*** Extracted entries ***

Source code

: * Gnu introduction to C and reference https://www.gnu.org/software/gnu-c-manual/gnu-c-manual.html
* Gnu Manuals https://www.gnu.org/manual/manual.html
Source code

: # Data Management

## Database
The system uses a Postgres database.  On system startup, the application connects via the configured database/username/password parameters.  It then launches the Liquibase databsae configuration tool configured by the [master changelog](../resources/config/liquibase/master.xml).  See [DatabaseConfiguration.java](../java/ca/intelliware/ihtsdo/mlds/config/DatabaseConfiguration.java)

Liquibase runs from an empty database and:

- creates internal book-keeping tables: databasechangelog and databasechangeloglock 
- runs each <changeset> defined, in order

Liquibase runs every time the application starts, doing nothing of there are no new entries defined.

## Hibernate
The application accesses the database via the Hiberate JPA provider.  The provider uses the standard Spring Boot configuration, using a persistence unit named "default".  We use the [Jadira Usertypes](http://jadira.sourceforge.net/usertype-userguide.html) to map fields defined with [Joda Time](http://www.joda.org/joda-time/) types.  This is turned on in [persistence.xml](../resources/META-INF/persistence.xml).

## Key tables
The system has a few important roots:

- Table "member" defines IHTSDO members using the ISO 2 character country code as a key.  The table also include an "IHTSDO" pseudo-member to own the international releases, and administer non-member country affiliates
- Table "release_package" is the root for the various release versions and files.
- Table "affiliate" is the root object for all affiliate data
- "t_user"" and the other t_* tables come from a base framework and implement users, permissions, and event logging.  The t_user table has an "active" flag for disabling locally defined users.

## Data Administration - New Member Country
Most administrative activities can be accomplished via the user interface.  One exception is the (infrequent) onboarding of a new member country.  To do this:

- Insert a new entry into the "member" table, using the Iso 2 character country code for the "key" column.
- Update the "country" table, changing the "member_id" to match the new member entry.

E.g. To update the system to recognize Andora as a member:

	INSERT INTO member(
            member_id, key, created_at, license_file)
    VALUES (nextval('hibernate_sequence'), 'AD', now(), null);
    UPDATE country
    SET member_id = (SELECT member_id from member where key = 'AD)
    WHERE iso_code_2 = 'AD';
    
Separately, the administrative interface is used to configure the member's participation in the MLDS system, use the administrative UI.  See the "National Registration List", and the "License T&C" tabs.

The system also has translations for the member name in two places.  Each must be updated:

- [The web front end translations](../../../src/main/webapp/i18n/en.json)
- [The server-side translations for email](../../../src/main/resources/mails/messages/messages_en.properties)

*** End of Extracted entries ***

Problem to work on — What lines of the preceding data include the string "system"? Pull them out.

Exercise result —
The system uses a Postgres database.  On system startup, the application connects via the configured database/username/password parameters.  It then launches the Liquibase databsae configuration tool configured by the [master changelog](../resources/config/liquibase/master.xml).  See [DatabaseConfiguration.java](../java/ca/intelliware/ihtsdo/mlds/config/DatabaseConfiguration.java)
The system has a few important roots:
E.g. To update the system to recognize Andora as a member:
Separately, the administrative interface is used to configure the member's participation in the MLDS system, use the administrative UI.  See the "National Registration List", and the "License T&C" tabs.
The system also has translations for the member name in two places.  Each must be updated:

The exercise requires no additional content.